Doppler’i ve kitabın devamı olan Bildiğiniz Dünya’nın Sonu‘nu İstiklal Caddesi’ndeki Yapı Kredi’den satın almıştım, eski iş yerim İstiklal’deydi zira. (Sonradan öğrendim ki Bildiğiniz Dünyanın Sonu, aslında serinin üçüncü kitabıymış YKY, henüz ikinci kitabın çevirisini yayımlamadan bunu yayımlamış:) Hayatımda ne bir Norveç’li yazar ne de Norveç’te geçen bir kitap okumadan, Norveç’e taşınıyor olmanın verdiği eziklikle hızlıca kasaya gidip ödeme yaptığımı çok iyi hatırlıyorum.


Kitap, evini barkını, çoluğunu çocuğunu, işini gücünü kısacası her şeyi bırakıp ormana yerleşen Andreas Doppler’in hikayesini anlatıyor. İki kitap boyunca sık sık sinirlerimi bozan Doppler, minicik bir geyiğin annesini öldürüp geyikle birlikte ilkel bir yaşama başlıyor. Sürekli sorumluluk almayı reddediyor, çocuklarını asla düşünmüyor ve takas ekonomisi ile yaşıyor. İkinci kitabın (pardon üçüncü oluyor bu durumda) başlarında da bir ailesi olduğunu hatırlıyor, geri dönüp eski sosyal hayatına yeniden adapte olmaya çalışıyor. Spoiler vermeden bu kadar bahsedebileceğim:) 
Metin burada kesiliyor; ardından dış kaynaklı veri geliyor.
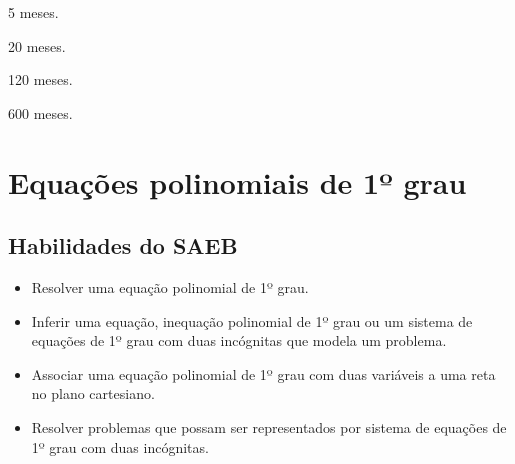 \begin{escolha}[itemsep=0pt]
\item 5 meses.
\item 20 meses.
\item 120 meses.
\item 600 meses.
\end{escolha}












\chapter{Equações polinomiais de 1º grau}

\section*{Habilidades do SAEB} 

\begin{itemize}
\item Resolver uma equação polinomial de 1º grau.
\item
  Inferir uma equação, inequação polinomial de 1º grau ou um sistema de
  equações de 1º grau com duas incógnitas que modela um problema.
\item
  Associar uma equação polinomial de 1º grau com duas variáveis a uma
  reta no plano cartesiano.
\item
  Resolver problemas que possam ser representados por sistema de
  equações de 1º grau com duas incógnitas.
\end{itemize}




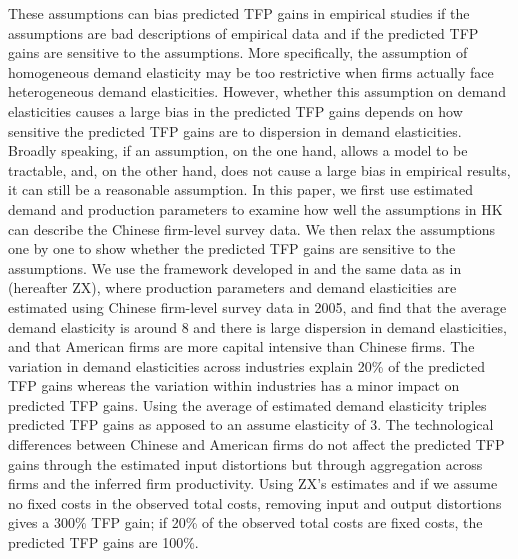 \documentclass[12pt]{article}
\begin{document}
These assumptions can bias predicted TFP gains in empirical studies if the assumptions are bad descriptions of empirical data and if the predicted TFP gains are sensitive to the assumptions. More specifically, the assumption of homogeneous demand elasticity may be too restrictive when firms actually face heterogeneous demand elasticities. However, whether this assumption on demand elasticities causes a large bias in the predicted TFP gains depends on how sensitive the predicted TFP gains are to dispersion in demand elasticities. Broadly speaking, if an assumption, on the one hand, allows a model to be tractable, and, on the other hand, does not cause a large bias in empirical results, it can still be a reasonable assumption. In this paper, we first use estimated demand and production parameters to examine how well the assumptions in HK can describe the Chinese firm-level survey data. We then relax the assumptions one by one to show whether the predicted TFP gains are sensitive to the assumptions. We use the framework developed in and the same data as in \citet{zhangFactorShares} (hereafter ZX), where production parameters and demand elasticities are estimated using Chinese firm-level survey data in 2005, and find that the average demand elasticity is around 8 and there is large dispersion in demand elasticities, and that American firms are more capital intensive than Chinese firms. The variation in demand elasticities across industries explain 20\% of the predicted TFP gains whereas the variation within industries has a minor impact on predicted TFP gains. Using the average of estimated demand elasticity triples predicted TFP gains as apposed to an assume elasticity of 3. The technological differences between Chinese and American firms do not affect the predicted TFP gains through the estimated input distortions but through aggregation across firms and the inferred firm productivity. Using ZX's estimates and if we assume no fixed costs in the observed total costs, removing input and output distortions gives a $300\%$ TFP gain; if 20\% of the observed total costs are fixed costs, the predicted TFP gains are 100\%. 
\end{document}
Aşırı sorumluluk sahibi ve inek bir birey olarak Andreas Doppler’i pek sevmedim ama; kitabın akıcılığı ve samimi dili kesinlikle okunmayı hakediyor. Bence Doppler’de karakterin ormanda kendini ve başarı kavramını sorgulaması, modern dünyayı ve özel mülkiyeti eleştirmesi bölümleri güzeldi. Ama Bildiğiniz Dünyanın Sonu’nda biraz kendini bulamayıp delirdi. Kesinlikle serinin ilki olan Doppler daha iyiydi. Ya da ikinci kitabı okumadan, üçüncüyü okuduğum için böyle düşündüm.
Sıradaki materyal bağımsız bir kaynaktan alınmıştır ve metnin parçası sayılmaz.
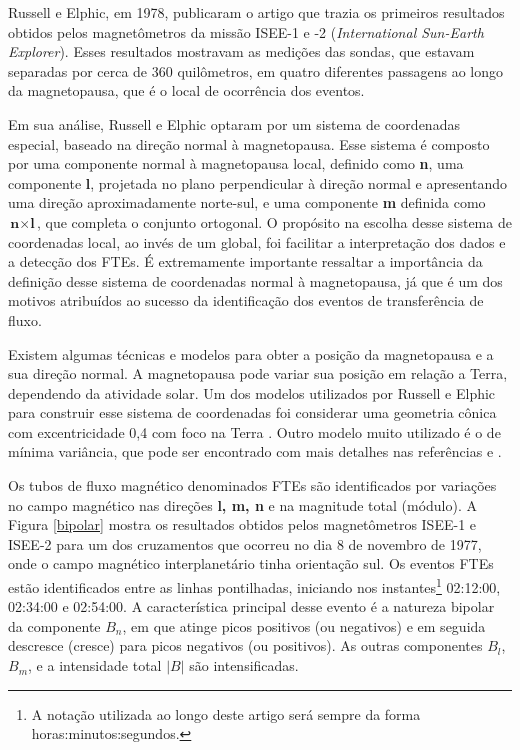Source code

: Russell e Elphic, em 1978, publicaram o artigo \cite{elphic1978} que trazia os primeiros resultados obtidos pelos magnetômetros da missão ISEE-1 e -2 (\textit{International Sun-Earth Explorer}). Esses resultados mostravam as medições das sondas, que estavam separadas por cerca de 360 quilômetros, em quatro diferentes passagens ao longo da magnetopausa, que é o local de ocorrência dos eventos.

Em sua análise, Russell e Elphic optaram por um sistema de coordenadas especial, baseado na direção normal à magnetopausa. Esse sistema é composto por uma componente normal à magnetopausa local, definido como \textbf{n}, uma componente \textbf{l}, projetada no plano perpendicular à direção normal e apresentando uma direção aproximadamente norte-sul, e uma componente \textbf{m} definida como $\textbf{n}\times \textbf{l}$, que completa o conjunto ortogonal. O propósito na escolha desse sistema de coordenadas local, ao invés de um global, foi facilitar a interpretação dos dados e a detecção dos FTEs. É extremamente importante ressaltar a importância da definição desse sistema de coordenadas normal à magnetopausa, já que é um dos motivos atribuídos ao sucesso da identificação dos eventos de transferência de fluxo.

Existem algumas técnicas e modelos para obter a posição da magnetopausa e a sua direção normal. A magnetopausa pode variar sua posição em relação a Terra, dependendo da atividade solar. Um dos modelos utilizados por Russell e Elphic para construir esse sistema de coordenadas foi considerar uma geometria cônica com excentricidade 0,4 com foco na Terra \cite{elphic1978}. Outro modelo muito utilizado é o de mínima variância, que pode ser encontrado com mais detalhes nas referências \cite{sonnerup1967} e \cite{siscoe1968}. 

Os tubos de fluxo magnético denominados FTEs são identificados por variações no campo magnético nas direções \textbf{l, m, n} e na magnitude total (módulo). A Figura \ref{bipolar} mostra os resultados obtidos pelos magnetômetros ISEE-1 e ISEE-2 para um dos cruzamentos que ocorreu no dia 8 de novembro de 1977, onde o campo magnético interplanetário tinha orientação sul. Os eventos FTEs estão identificados entre as linhas pontilhadas, iniciando nos instantes\footnote{A notação utilizada ao longo deste artigo será sempre da forma horas:minutos:segundos.} 02:12:00, 02:34:00 e 02:54:00. A característica principal desse evento é a natureza bipolar da componente $B_n$, em que atinge picos positivos (ou negativos) e em seguida descresce (cresce) para picos negativos (ou positivos). As outras componentes $B_l$, $B_m$, e a intensidade total $|B|$ são intensificadas.   


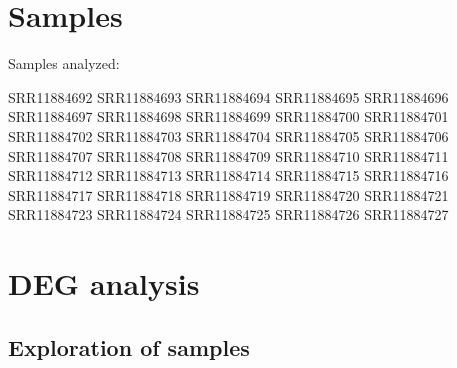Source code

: \documentclass[
]{book}
\newenvironment{Shaded}{\begin{snugshade}}{\end{snugshade}}
\newcommand{\AttributeTok}[1]{\textcolor[rgb]{0.77,0.63,0.00}{#1}}
\newcommand{\CommentTok}[1]{\textcolor[rgb]{0.56,0.35,0.01}{\textit{#1}}}
\newcommand{\ControlFlowTok}[1]{\textcolor[rgb]{0.13,0.29,0.53}{\textbf{#1}}}
\newcommand{\DataTypeTok}[1]{\textcolor[rgb]{0.13,0.29,0.53}{#1}}
\newcommand{\ExtensionTok}[1]{#1}
\newcommand{\NormalTok}[1]{#1}
\newcommand{\OperatorTok}[1]{\textcolor[rgb]{0.81,0.36,0.00}{\textbf{#1}}}
\newcommand{\VariableTok}[1]{\textcolor[rgb]{0.00,0.00,0.00}{#1}}
\begin{document}
\begin{Shaded}
\end{Shaded}

\hypertarget{samples}{%
\section{Samples}\label{samples}}

Samples analyzed:

SRR11884692
SRR11884693
SRR11884694
SRR11884695
SRR11884696
SRR11884697
SRR11884698
SRR11884699
SRR11884700
SRR11884701
SRR11884702
SRR11884703
SRR11884704
SRR11884705
SRR11884706
SRR11884707
SRR11884708
SRR11884709
SRR11884710
SRR11884711
SRR11884712
SRR11884713
SRR11884714
SRR11884715
SRR11884716
SRR11884717
SRR11884718
SRR11884719
SRR11884720
SRR11884721
SRR11884723
SRR11884724
SRR11884725
SRR11884726
SRR11884727

\hypertarget{deg-analysis-1}{%
\section{DEG analysis}\label{deg-analysis-1}}

\hypertarget{exploration-of-samples}{%
\subsection{Exploration of samples}\label{exploration-of-samples}}

  
\end{document}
Kitabın yazarı Erlend Frank Loe Oslo’da yaşıyormuş ve kitap yazmaya başlamadan önce psikiyatri alanında çalışıyormuş.(Kendisini biraz stalkladım, sokakta görme ihtimalime karşılık) Bence kesinlikle iyi biri ve kesinlikle iki kitap da okunmaya değer…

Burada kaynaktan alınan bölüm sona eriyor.